▸ **ABOUT THIS TASK**
A faithful copy of all the data below, please; leave no line out.

Extracted records
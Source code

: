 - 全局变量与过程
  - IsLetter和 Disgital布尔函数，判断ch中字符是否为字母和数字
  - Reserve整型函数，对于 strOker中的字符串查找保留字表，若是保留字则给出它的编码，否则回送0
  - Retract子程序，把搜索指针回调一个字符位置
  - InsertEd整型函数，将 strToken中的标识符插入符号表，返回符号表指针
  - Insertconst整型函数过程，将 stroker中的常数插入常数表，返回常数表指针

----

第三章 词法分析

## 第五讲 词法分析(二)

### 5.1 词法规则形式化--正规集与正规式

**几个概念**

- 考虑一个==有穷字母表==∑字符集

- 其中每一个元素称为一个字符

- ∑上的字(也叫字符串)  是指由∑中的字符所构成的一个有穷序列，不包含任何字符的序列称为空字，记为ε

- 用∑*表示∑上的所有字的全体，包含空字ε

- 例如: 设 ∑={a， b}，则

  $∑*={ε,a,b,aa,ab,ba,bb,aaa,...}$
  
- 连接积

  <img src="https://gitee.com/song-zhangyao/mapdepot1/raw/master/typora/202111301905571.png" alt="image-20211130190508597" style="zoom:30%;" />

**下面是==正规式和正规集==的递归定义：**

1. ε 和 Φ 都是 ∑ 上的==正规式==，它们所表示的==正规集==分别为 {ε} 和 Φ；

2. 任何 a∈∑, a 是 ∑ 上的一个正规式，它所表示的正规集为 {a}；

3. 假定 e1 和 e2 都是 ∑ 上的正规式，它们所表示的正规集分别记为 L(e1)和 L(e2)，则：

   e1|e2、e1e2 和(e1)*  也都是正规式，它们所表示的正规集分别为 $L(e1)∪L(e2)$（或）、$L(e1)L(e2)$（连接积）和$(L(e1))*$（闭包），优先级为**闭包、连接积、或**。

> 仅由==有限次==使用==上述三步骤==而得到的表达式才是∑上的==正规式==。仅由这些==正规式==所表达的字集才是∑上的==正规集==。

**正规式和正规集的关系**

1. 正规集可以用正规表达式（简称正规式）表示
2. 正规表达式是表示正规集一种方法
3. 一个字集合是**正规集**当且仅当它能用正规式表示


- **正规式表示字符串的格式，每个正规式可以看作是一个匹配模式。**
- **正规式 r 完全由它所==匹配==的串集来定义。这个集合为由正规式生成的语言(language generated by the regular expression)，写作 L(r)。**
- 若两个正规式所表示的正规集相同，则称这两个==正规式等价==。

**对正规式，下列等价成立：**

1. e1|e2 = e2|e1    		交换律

▸ **EXERCISE ANSWER**
Source code

: - 全局变量与过程
  - IsLetter和 Disgital布尔函数，判断ch中字符是否为字母和数字
  - Reserve整型函数，对于 strOker中的字符串查找保留字表，若是保留字则给出它的编码，否则回送0
  - Retract子程序，把搜索指针回调一个字符位置
  - InsertEd整型函数，将 strToken中的标识符插入符号表，返回符号表指针
  - Insertconst整型函数过程，将 stroker中的常数插入常数表，返回常数表指针

----

第三章 词法分析

## 第五讲 词法分析(二)

### 5.1 词法规则形式化--正规集与正规式

**几个概念**

- 考虑一个==有穷字母表==∑字符集

- 其中每一个元素称为一个字符

- ∑上的字(也叫字符串)  是指由∑中的字符所构成的一个有穷序列，不包含任何字符的序列称为空字，记为ε

- 用∑*表示∑上的所有字的全体，包含空字ε

- 例如: 设 ∑={a， b}，则

  $∑*={ε,a,b,aa,ab,ba,bb,aaa,...}$
  
- 连接积

  <img src="https://gitee.com/song-zhangyao/mapdepot1/raw/master/typora/202111301905571.png" alt="image-20211130190508597" style="zoom:30%;" />

**下面是==正规式和正规集==的递归定义：**

1. ε 和 Φ 都是 ∑ 上的==正规式==，它们所表示的==正规集==分别为 {ε} 和 Φ；

2. 任何 a∈∑, a 是 ∑ 上的一个正规式，它所表示的正规集为 {a}；

3. 假定 e1 和 e2 都是 ∑ 上的正规式，它们所表示的正规集分别记为 L(e1)和 L(e2)，则：

   e1|e2、e1e2 和(e1)*  也都是正规式，它们所表示的正规集分别为 $L(e1)∪L(e2)$（或）、$L(e1)L(e2)$（连接积）和$(L(e1))*$（闭包），优先级为**闭包、连接积、或**。

> 仅由==有限次==使用==上述三步骤==而得到的表达式才是∑上的==正规式==。仅由这些==正规式==所表达的字集才是∑上的==正规集==。

**正规式和正规集的关系**

1. 正规集可以用正规表达式（简称正规式）表示
2. 正规表达式是表示正规集一种方法
3. 一个字集合是**正规集**当且仅当它能用正规式表示


- **正规式表示字符串的格式，每个正规式可以看作是一个匹配模式。**
- **正规式 r 完全由它所==匹配==的串集来定义。这个集合为由正规式生成的语言(language generated by the regular expression)，写作 L(r)。**
- 若两个正规式所表示的正规集相同，则称这两个==正规式等价==。

**对正规式，下列等价成立：**

1. e1|e2 = e2|e1    		交换律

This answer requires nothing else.